Maltagliati literally means badly cut – originally scraps, uneven edges and thicknesses from producing strips of fresh pasta from making those perfect ribbon-cut pastas – linguinies, fettuccinies, pappardelles, tagliatelles. In fact, maltagliati was considered to be a food of the poor, primarily since it used scraps, and the sauces that traditionally go with it were made from inexpensive ingredients. One source I read said it was a speciality of Emilia-Romagna – a region that borders the Northern Tuscan area of Garfagnana. Small wonder that pasta shapes don’t respect modern-defined regional borders, but probably follow older cultural customs on both the eastern and western ridges of the high Apuane Alps.

maccheroni

MacherroiniMaltagliati with Ragù
This pasta can be made with or without egg; versions of each type exist.
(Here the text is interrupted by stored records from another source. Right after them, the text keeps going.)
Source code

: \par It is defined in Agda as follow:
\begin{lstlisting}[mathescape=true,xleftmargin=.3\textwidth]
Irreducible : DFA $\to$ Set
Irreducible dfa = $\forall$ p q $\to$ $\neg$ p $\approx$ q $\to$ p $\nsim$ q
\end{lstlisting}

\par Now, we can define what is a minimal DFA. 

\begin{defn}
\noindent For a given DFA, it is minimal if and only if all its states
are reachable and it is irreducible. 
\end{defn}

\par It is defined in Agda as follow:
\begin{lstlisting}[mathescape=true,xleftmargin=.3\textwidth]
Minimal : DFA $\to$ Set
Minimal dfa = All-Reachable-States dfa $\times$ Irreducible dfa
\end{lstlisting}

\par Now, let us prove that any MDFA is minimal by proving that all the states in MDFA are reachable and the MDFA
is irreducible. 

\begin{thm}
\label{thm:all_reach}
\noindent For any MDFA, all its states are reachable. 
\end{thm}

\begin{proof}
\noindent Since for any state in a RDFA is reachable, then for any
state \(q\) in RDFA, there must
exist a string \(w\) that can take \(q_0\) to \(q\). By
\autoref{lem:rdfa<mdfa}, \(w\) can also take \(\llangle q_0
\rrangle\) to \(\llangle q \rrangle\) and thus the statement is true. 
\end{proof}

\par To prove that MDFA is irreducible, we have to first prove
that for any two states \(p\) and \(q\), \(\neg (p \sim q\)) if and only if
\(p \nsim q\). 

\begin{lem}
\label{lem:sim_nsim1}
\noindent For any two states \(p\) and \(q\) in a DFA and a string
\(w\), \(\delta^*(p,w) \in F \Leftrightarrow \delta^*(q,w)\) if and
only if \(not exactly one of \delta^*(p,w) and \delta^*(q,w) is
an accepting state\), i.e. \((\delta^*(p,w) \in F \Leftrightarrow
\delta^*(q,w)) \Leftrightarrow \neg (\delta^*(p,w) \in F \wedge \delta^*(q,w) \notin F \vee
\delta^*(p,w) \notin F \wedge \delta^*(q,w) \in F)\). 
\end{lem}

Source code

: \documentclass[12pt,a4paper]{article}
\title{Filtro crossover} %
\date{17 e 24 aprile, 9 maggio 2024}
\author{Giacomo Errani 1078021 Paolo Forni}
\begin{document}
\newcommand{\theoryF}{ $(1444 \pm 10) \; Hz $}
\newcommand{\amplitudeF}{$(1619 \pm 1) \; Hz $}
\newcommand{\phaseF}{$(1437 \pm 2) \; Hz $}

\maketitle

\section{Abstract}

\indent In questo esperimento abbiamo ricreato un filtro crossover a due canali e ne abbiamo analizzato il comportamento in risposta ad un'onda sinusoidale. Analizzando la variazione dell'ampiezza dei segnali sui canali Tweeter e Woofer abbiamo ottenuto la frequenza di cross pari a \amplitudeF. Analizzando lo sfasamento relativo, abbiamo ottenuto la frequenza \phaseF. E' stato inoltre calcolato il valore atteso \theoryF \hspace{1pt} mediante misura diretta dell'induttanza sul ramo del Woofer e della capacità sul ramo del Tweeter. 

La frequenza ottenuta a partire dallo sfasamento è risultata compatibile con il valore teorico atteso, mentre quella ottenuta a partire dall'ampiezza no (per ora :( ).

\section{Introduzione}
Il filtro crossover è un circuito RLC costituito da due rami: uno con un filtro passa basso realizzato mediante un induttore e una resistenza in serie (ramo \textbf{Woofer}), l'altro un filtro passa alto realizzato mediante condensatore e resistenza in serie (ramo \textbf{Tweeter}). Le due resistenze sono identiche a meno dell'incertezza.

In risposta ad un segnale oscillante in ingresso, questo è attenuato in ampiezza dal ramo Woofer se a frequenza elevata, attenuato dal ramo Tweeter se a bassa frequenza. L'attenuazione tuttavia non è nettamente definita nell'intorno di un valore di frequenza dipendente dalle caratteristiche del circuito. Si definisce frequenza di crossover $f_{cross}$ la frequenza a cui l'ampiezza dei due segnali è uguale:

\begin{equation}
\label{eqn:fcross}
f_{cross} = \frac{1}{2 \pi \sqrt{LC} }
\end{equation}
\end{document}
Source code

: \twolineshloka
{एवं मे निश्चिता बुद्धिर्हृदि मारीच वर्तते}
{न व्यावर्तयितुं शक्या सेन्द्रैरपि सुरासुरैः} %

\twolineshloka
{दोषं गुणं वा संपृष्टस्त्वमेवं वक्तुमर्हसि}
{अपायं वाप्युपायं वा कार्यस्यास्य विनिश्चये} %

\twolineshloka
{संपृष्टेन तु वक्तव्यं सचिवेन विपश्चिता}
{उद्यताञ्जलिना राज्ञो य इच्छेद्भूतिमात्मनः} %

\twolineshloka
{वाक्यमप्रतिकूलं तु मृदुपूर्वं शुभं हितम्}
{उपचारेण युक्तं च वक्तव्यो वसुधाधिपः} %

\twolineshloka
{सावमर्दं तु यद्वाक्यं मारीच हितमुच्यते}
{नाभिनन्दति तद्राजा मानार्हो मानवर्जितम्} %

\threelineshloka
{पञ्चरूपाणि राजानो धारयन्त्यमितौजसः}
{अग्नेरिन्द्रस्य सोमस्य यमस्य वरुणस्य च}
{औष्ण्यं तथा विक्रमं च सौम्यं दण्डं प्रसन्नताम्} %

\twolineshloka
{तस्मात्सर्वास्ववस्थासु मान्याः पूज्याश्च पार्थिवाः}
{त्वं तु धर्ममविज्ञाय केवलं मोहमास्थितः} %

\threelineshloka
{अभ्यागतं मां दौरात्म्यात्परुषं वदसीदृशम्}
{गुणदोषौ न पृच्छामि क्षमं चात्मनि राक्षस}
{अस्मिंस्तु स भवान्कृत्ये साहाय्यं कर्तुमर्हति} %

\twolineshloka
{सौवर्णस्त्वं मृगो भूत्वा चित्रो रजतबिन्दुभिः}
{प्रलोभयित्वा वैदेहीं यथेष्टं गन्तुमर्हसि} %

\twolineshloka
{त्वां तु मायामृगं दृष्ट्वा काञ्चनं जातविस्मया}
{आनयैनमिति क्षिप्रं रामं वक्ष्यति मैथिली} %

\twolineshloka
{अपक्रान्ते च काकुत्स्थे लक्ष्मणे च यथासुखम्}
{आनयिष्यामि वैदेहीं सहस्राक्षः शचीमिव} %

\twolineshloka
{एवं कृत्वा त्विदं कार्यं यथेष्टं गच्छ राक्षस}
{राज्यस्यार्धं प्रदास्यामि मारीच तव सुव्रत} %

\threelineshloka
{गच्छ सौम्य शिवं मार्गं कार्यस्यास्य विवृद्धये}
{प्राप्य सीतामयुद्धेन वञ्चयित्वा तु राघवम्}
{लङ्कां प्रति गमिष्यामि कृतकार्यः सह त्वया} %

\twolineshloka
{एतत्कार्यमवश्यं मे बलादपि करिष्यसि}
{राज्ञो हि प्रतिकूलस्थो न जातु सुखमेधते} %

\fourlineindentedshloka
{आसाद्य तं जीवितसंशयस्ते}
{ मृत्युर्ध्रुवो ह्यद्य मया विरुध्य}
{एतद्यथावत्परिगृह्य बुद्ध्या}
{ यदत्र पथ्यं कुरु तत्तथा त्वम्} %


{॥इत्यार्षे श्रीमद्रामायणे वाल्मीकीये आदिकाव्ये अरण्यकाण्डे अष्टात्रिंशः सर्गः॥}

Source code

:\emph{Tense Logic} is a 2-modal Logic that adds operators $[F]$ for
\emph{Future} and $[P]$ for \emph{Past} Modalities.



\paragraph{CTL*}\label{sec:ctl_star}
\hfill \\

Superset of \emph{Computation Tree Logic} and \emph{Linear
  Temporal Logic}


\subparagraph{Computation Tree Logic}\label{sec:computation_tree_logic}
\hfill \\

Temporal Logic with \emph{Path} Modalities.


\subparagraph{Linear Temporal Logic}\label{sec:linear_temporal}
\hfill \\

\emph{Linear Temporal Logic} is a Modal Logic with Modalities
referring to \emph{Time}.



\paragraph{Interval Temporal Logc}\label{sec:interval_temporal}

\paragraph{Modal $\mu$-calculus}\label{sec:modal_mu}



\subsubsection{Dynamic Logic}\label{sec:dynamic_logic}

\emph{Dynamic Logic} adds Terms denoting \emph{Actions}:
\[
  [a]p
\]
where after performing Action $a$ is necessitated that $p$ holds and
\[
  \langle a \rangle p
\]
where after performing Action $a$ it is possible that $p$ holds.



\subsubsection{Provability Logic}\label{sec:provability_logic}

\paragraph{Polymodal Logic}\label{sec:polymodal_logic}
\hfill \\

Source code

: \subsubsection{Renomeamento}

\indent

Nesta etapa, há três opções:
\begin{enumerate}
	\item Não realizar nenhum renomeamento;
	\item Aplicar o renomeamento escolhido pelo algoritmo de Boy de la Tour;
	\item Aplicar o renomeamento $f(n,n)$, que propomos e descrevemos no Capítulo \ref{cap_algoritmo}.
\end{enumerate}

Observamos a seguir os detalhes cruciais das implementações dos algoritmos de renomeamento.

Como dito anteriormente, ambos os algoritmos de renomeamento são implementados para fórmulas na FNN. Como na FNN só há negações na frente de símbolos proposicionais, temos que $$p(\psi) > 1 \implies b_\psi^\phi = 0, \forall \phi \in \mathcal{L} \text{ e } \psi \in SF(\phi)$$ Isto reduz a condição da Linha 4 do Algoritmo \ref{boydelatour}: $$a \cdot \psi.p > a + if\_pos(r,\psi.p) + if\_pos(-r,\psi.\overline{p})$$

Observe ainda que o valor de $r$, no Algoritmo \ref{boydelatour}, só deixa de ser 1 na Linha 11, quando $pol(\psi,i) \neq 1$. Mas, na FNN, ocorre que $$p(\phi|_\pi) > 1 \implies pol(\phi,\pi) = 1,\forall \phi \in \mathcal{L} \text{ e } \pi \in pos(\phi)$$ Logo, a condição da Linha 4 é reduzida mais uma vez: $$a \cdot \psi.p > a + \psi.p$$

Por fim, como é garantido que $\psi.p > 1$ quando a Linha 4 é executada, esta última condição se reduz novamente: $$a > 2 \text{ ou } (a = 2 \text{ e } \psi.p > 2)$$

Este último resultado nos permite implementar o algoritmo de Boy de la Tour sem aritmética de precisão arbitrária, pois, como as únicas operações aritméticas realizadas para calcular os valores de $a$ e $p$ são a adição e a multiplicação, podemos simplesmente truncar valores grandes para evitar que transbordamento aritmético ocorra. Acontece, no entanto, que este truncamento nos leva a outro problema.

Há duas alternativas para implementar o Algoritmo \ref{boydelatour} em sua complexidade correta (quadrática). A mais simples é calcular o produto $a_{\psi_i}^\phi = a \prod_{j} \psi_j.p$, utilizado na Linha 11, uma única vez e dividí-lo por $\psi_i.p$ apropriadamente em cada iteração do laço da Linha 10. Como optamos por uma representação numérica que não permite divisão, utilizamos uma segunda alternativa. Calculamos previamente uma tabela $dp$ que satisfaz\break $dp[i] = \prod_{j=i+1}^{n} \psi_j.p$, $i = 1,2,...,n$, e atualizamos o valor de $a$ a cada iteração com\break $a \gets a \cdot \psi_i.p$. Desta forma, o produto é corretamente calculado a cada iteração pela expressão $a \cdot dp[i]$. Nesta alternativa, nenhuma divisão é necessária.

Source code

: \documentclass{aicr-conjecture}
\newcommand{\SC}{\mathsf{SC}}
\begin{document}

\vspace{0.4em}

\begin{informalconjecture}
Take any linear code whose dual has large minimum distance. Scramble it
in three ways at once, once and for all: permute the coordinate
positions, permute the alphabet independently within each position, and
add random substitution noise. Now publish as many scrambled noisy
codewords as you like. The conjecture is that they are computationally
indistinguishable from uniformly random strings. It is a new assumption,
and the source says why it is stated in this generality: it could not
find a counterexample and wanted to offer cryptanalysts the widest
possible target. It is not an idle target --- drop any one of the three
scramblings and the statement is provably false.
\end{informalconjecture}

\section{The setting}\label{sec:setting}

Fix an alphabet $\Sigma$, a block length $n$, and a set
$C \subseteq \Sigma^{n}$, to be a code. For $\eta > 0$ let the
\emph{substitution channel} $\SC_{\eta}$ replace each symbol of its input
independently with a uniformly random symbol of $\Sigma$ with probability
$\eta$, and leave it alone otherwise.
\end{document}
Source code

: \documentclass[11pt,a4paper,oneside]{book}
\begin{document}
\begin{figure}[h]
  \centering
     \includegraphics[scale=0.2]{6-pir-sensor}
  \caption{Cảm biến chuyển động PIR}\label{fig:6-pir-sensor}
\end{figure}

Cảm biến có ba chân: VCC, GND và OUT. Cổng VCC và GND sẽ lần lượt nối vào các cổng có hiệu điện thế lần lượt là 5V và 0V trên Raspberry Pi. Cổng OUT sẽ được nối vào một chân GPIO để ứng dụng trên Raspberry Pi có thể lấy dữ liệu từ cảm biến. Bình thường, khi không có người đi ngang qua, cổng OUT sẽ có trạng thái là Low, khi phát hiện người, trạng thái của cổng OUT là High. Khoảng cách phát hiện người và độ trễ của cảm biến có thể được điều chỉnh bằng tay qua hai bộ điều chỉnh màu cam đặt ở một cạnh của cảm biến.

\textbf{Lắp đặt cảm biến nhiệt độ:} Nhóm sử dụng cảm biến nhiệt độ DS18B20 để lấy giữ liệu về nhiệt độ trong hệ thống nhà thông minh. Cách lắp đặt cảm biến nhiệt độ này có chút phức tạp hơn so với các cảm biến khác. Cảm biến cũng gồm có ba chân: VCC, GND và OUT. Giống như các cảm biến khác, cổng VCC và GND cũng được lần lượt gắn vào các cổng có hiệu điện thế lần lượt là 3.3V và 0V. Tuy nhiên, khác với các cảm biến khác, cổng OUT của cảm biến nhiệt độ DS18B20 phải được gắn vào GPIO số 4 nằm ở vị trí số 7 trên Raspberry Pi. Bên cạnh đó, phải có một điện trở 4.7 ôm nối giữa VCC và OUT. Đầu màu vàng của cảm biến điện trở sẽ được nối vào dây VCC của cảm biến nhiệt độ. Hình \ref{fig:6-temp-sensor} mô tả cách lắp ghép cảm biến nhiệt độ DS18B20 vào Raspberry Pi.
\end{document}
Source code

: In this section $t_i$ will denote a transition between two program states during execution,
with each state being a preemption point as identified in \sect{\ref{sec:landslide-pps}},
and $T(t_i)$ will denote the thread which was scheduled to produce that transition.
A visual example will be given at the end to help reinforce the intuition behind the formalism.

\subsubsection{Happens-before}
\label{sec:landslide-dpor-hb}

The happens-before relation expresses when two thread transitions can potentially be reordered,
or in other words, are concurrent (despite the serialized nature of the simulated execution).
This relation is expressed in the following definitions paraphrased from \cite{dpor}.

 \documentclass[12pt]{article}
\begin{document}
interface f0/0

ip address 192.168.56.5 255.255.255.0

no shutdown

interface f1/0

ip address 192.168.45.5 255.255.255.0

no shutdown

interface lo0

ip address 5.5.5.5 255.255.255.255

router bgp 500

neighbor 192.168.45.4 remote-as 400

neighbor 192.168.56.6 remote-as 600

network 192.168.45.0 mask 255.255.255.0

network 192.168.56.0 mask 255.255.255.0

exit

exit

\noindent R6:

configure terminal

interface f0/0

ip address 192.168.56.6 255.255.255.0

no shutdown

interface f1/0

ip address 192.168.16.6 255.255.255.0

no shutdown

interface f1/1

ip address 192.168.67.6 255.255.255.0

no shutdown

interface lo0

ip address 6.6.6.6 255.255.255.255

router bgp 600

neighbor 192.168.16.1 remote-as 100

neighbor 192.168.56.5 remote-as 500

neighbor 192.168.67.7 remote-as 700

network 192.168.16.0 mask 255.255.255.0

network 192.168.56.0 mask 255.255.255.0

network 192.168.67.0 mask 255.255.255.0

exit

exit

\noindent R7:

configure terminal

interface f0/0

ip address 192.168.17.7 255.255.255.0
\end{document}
This recipe is for an egg pasta, but if you prefer an eggless one, see my post Le Sarde for the recipe for pici dough. Simply shape in the same way described below.

maccheroni_feature

The Pasta

  • 300g (10-1/2oz.) of organic plain flour, unbleached all-purpose flour, or “00” Italian flour
  • 3 large eggs
  • 1 teaspoon salt
  • 1 Tablespoon olive oil
  • Semolina for dusting

Put the flour and salt into a bowl and create a well in the centre. Add the eggs and olive oil to the well and mix with your hands until blended. It will be slightly sticky. Put the dough ball on a floured board and proceed to knead the dough until a smooth, firm ball is formed. Place in clingfilm and let it rest for a few hours in the refrigerator.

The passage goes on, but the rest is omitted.